#### Exercise data:
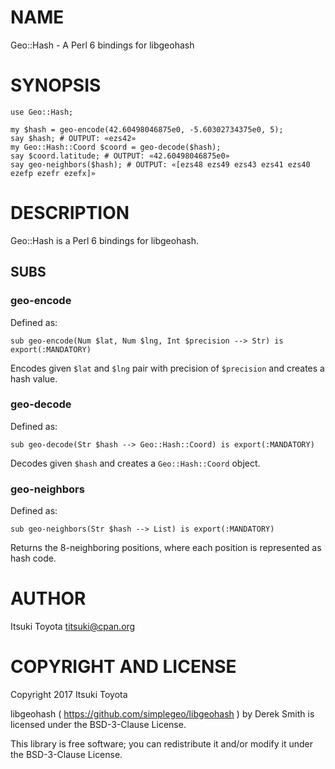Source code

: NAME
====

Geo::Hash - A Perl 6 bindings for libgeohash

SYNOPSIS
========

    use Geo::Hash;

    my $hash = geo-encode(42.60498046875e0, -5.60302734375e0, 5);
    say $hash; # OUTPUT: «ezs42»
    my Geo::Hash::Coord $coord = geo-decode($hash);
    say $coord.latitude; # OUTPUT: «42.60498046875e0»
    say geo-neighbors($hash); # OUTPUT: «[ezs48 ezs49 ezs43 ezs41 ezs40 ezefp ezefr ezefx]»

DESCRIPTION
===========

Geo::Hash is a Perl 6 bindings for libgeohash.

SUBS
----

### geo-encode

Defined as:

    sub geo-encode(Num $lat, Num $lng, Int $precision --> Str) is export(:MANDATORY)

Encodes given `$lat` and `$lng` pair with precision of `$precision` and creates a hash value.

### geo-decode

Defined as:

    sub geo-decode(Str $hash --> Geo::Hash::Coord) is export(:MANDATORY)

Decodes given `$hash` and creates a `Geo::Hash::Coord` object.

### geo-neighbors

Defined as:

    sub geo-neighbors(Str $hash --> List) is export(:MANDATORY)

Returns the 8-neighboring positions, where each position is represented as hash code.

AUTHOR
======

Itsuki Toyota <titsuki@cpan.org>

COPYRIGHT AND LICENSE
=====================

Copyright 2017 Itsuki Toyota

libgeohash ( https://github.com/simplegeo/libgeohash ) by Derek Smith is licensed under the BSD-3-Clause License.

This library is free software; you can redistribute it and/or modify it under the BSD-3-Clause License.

---

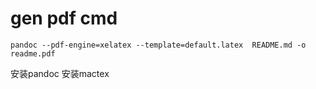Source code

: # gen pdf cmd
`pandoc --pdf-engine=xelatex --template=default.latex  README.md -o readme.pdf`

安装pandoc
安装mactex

#### Task brief:
Of the entries above, repeat exactly the lines from the line with "### geo-encode" through the line with "This library is", both of them included.

#### Response to this task:
### geo-encode

Defined as:

    sub geo-encode(Num $lat, Num $lng, Int $precision --> Str) is export(:MANDATORY)

Encodes given `$lat` and `$lng` pair with precision of `$precision` and creates a hash value.

### geo-decode

Defined as:

    sub geo-decode(Str $hash --> Geo::Hash::Coord) is export(:MANDATORY)

Decodes given `$hash` and creates a `Geo::Hash::Coord` object.

### geo-neighbors

Defined as:

    sub geo-neighbors(Str $hash --> List) is export(:MANDATORY)

Returns the 8-neighboring positions, where each position is represented as hash code.

AUTHOR
======

Itsuki Toyota <titsuki@cpan.org>

COPYRIGHT AND LICENSE
=====================

Copyright 2017 Itsuki Toyota

libgeohash ( https://github.com/simplegeo/libgeohash ) by Derek Smith is licensed under the BSD-3-Clause License.

This library is free software; you can redistribute it and/or modify it under the BSD-3-Clause License.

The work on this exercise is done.